> **What needs to be done**
Whenever a line in the records below holds the string "button", copy it out.

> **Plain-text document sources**
____

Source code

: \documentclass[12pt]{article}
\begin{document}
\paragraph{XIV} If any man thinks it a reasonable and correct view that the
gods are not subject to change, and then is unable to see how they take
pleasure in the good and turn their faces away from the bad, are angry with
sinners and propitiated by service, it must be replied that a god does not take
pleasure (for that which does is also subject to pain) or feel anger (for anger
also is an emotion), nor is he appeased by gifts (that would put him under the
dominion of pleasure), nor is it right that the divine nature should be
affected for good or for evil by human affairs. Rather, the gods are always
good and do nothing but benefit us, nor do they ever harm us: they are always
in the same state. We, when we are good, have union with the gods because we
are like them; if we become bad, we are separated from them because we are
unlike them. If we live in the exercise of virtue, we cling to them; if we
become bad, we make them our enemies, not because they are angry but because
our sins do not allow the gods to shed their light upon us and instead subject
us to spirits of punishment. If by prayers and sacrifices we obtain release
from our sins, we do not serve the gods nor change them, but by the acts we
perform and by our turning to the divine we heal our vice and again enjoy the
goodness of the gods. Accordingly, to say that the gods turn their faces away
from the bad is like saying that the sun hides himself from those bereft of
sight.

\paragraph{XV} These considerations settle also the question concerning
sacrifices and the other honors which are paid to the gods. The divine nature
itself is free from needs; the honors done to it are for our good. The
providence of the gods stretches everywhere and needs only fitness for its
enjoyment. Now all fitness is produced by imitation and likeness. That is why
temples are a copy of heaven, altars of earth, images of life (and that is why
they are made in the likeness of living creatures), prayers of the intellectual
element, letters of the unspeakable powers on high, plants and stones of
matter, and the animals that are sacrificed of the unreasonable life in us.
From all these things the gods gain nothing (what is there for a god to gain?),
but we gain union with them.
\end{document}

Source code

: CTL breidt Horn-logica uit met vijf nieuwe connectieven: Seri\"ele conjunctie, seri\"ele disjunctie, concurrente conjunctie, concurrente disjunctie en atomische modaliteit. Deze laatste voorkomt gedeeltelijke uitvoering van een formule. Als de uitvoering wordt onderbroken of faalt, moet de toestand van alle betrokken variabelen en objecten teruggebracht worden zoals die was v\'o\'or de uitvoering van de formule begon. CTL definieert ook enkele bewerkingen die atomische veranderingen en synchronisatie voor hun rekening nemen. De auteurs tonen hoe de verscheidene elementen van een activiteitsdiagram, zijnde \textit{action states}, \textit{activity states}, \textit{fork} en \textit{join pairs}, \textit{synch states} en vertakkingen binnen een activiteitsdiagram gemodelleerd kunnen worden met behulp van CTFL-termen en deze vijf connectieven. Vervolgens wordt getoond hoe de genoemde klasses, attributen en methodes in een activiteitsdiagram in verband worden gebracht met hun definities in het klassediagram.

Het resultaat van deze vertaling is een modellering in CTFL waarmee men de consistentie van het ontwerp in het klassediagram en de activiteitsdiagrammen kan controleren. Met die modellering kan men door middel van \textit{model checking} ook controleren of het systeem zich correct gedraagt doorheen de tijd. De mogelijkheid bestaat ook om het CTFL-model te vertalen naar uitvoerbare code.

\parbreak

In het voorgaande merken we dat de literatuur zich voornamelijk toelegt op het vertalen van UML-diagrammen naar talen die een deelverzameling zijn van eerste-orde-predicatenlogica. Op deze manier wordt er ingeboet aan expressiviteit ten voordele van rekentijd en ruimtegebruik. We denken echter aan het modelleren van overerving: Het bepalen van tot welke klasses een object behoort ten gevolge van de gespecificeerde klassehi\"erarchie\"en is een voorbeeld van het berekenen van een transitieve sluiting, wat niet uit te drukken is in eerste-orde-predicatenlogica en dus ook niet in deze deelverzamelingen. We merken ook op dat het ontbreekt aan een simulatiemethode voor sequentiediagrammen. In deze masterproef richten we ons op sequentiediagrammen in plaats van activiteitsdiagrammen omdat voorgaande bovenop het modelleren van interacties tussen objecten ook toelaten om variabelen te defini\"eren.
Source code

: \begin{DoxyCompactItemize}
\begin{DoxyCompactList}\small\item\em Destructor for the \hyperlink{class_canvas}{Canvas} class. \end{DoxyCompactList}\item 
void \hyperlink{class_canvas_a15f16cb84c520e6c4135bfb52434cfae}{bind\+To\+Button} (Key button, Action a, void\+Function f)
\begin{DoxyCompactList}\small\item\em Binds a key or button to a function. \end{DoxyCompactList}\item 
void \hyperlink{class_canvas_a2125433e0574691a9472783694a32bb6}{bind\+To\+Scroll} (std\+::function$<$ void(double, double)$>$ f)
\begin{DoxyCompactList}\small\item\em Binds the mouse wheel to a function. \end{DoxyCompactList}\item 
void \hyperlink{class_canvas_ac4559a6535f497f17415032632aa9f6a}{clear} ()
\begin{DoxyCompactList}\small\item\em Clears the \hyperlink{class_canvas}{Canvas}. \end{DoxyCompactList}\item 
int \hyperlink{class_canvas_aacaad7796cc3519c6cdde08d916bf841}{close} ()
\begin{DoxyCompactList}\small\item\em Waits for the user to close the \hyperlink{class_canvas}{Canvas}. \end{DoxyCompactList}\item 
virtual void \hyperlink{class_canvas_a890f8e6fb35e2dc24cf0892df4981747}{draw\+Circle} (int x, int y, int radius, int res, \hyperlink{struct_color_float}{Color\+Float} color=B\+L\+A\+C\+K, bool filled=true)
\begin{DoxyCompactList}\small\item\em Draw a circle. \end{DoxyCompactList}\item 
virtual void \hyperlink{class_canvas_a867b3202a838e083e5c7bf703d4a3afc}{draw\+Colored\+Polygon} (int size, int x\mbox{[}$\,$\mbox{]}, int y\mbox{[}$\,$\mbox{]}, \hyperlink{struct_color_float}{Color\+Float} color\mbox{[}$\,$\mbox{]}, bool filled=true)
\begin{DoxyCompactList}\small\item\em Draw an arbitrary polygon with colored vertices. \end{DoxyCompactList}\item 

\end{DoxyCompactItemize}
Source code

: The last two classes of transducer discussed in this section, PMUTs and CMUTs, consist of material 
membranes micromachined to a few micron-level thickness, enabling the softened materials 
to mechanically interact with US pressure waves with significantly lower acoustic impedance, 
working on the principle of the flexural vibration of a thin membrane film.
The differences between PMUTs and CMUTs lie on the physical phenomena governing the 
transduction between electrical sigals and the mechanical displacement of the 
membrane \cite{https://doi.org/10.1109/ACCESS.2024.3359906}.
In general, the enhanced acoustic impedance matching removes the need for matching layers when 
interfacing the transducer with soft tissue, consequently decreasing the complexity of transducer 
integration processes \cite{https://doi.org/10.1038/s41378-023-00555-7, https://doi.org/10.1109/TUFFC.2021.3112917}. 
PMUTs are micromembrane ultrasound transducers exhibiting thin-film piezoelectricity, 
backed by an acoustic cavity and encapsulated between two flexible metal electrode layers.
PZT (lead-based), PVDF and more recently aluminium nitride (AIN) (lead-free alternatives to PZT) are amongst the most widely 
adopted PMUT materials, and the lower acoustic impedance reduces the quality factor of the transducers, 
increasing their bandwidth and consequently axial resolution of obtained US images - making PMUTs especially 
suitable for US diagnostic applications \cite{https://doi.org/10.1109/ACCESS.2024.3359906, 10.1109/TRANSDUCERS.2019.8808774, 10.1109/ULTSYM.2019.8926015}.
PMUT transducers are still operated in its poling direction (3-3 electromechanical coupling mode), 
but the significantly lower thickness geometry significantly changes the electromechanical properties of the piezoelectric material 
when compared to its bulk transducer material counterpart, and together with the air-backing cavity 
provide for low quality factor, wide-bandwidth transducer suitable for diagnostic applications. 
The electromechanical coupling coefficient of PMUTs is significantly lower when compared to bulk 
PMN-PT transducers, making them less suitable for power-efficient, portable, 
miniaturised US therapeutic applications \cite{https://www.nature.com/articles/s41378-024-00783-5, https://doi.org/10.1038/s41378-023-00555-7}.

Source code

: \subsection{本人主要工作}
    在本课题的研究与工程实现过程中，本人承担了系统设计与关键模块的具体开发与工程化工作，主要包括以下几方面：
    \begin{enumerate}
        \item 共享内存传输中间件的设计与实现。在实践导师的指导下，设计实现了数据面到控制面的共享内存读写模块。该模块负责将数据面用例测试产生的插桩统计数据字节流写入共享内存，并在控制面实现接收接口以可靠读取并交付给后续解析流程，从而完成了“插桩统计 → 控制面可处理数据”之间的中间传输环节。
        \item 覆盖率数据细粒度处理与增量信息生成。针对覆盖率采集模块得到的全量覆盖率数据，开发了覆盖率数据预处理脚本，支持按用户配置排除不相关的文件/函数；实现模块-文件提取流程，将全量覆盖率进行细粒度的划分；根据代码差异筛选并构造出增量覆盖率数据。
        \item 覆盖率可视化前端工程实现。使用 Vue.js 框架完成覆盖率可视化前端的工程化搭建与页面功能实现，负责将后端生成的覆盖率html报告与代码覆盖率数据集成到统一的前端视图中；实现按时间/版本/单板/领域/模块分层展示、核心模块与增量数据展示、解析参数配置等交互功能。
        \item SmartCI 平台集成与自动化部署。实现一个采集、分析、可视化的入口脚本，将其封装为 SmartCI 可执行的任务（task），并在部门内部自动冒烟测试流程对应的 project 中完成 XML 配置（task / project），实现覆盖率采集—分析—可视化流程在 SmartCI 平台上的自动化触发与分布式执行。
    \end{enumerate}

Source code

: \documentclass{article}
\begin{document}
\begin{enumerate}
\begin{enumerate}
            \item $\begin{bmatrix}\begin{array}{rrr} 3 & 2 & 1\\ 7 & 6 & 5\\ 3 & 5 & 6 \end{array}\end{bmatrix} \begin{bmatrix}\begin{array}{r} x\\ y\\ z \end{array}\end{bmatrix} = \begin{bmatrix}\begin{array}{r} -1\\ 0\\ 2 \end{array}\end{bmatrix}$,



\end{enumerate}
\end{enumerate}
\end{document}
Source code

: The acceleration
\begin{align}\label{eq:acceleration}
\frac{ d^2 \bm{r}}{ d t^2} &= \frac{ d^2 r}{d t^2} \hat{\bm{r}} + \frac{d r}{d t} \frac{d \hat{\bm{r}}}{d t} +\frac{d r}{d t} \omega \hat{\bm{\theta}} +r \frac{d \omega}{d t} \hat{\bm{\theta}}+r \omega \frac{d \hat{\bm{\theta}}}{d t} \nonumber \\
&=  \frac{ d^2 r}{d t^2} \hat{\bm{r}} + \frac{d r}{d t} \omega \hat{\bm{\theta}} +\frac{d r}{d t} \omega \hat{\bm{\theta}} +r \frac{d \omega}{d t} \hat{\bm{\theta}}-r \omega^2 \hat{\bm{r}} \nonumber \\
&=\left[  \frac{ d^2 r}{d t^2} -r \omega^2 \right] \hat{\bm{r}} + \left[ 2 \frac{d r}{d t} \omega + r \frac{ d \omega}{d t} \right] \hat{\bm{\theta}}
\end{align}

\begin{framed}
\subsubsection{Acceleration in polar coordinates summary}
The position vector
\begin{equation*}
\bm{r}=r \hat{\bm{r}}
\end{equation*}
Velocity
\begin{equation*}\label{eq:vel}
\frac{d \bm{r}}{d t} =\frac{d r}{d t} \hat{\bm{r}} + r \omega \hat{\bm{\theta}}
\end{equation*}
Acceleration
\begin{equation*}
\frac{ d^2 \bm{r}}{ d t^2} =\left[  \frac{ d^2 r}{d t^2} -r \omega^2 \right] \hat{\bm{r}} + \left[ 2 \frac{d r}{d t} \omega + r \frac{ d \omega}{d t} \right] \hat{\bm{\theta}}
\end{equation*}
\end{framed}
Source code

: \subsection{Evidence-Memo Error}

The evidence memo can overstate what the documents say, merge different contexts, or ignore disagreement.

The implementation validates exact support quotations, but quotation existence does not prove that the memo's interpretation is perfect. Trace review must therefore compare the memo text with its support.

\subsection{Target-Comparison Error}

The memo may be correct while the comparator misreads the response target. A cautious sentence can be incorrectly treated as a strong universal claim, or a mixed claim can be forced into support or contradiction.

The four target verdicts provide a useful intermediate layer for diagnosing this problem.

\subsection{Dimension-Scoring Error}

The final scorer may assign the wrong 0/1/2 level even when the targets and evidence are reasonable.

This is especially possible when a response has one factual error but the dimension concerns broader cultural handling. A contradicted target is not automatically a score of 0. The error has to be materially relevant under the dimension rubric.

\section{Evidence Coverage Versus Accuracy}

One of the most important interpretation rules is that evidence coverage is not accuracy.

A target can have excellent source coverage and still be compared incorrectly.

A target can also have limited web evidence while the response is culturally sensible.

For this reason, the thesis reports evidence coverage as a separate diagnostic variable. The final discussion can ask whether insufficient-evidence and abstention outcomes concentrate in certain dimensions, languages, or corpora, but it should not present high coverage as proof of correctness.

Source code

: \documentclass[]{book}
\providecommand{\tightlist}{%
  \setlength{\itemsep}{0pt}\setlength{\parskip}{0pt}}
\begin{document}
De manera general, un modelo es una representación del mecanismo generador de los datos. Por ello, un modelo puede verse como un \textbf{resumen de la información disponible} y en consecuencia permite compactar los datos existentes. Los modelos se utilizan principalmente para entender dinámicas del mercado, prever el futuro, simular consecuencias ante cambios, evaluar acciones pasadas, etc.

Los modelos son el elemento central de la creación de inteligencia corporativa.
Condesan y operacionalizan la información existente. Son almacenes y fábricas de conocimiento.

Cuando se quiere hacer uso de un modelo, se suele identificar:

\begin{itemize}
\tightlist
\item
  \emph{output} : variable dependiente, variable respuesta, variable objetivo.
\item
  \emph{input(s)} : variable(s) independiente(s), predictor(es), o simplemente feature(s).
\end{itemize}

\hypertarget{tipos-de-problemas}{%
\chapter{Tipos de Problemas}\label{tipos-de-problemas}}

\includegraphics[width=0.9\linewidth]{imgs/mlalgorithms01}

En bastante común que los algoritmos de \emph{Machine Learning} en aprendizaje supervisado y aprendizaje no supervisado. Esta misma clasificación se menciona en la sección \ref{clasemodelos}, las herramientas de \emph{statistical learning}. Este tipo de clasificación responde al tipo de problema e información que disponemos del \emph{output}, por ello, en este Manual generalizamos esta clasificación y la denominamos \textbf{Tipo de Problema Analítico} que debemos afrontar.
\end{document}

____

> **Exercise solution**
void \hyperlink{class_canvas_a15f16cb84c520e6c4135bfb52434cfae}{bind\+To\+Button} (Key button, Action a, void\+Function f)
\begin{DoxyCompactList}\small\item\em Binds a key or button to a function. \end{DoxyCompactList}\item 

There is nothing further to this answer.